本記事ではワークショップ当日の様子をレポート。また、終了後に参加者に取ったアンケートから、どんな学びや気づきがあったのか、実際に業務に活かせるのかなどを検証します。

メンバーズ×BA 2社合同で開催。「情報設計パズルワークショップ」開催レポート

情報設計に唯一無二の正解はない

今回開催されたワークショップのタイトルは「情報設計パズルワークショップ」。メンバーズとBAにとって、初めての合同ワークショップとなります。

上流工程のひとつである「情報設計」は、ユーザーが目的の情報を得られるよう、情報を整理し、構造化するプロセスです。そこには唯一無二の正解は存在しません。サイトの概要やジャンル、想定されるターゲットによって、最適な情報の並べ方や見せ方は変化します。
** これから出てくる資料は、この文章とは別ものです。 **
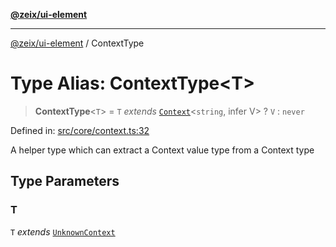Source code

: [**@zeix/ui-element**](../README.md)

***

[@zeix/ui-element](../globals.md) / ContextType

# Type Alias: ContextType\<T\>

> **ContextType**\<`T`\> = `T` *extends* [`Context`](Context.md)\<`string`, infer V\> ? `V` : `never`

Defined in: [src/core/context.ts:32](https://github.com/zeixcom/ui-element/blob/019cf77c80beb600bfb17e452913f013b9d638c1/src/core/context.ts#L32)

A helper type which can extract a Context value type from a Context type

## Type Parameters

### T

`T` *extends* [`UnknownContext`](UnknownContext.md)
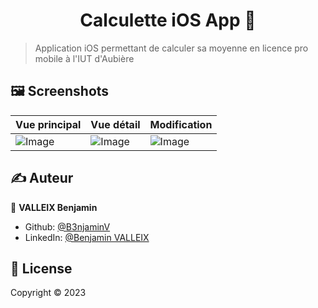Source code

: <p align="center">
</p>
<h1 align="center"> Calculette iOS App 👋</h1>
<p>

> Application iOS permettant de calculer sa moyenne en licence pro mobile à l'IUT d'Aubière

## ‍🖼️ Screenshots

| Vue principal | Vue détail | Modification |
|-------------- | --------------| --------------|  
| ![Image](https://i.goopics.net/vasp2l.png) | ![Image](https://i.goopics.net/jny84d.png) |  ![Image](https://i.goopics.net/0rnsua.png) | 

## ✍️ Auteur

👤 **VALLEIX Benjamin**

* Github: [@B3njaminV](https://github.com/B3njaminV)
* LinkedIn: [@Benjamin VALLEIX](https://www.linkedin.com/in/benjamin-valleix-27115719a)

## 📝 License

Copyright © 2023
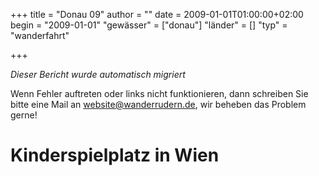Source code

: +++
title = "Donau 09"
author = ""
date = 2009-01-01T01:00:00+02:00
begin = "2009-01-01"
"gewässer" = ["donau"]
"länder" = []
"typ" = "wanderfahrt"

+++


*Dieser Bericht wurde automatisch migriert*

Wenn Fehler auftreten oder links nicht funktionieren, dann schreiben Sie bitte eine Mail an website@wanderrudern.de, wir beheben das Problem gerne!



# Kinderspielplatz in Wien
だからこそ、情報の優先順位をいかに決めるか、設計した理由をいかに説明できるかが重要となります。

今回のワークショップは、ディスカッションを通じてそれらのスキルを身につけることや、他社のデザイナーたちの思考プロセスを知ることを目的として開かれました。

写真:情報設計パズルワークショップ、開催時の会場の様子

ワークショップはメンバーズの社内で開催されました。参加者は各社12名ずつ計24名。職種はデザイナーやエンジニア、ディレクターなど幅広く、経験年数も1年未満から5年以上までさまざまです。ワークショップでは各社3名ずつ計6名がひとつのグループとなり、4グループに分かれて着席。初対面同士が多いなか、ワークショップが始まる前から自然と自己紹介や名刺交換をする姿が見られました。

紙を使ったアナログな方法で情報設計を考える

ワークショップでは趣旨の説明や両社の紹介のあと、グループワーク「情報設計パズル」が行われました。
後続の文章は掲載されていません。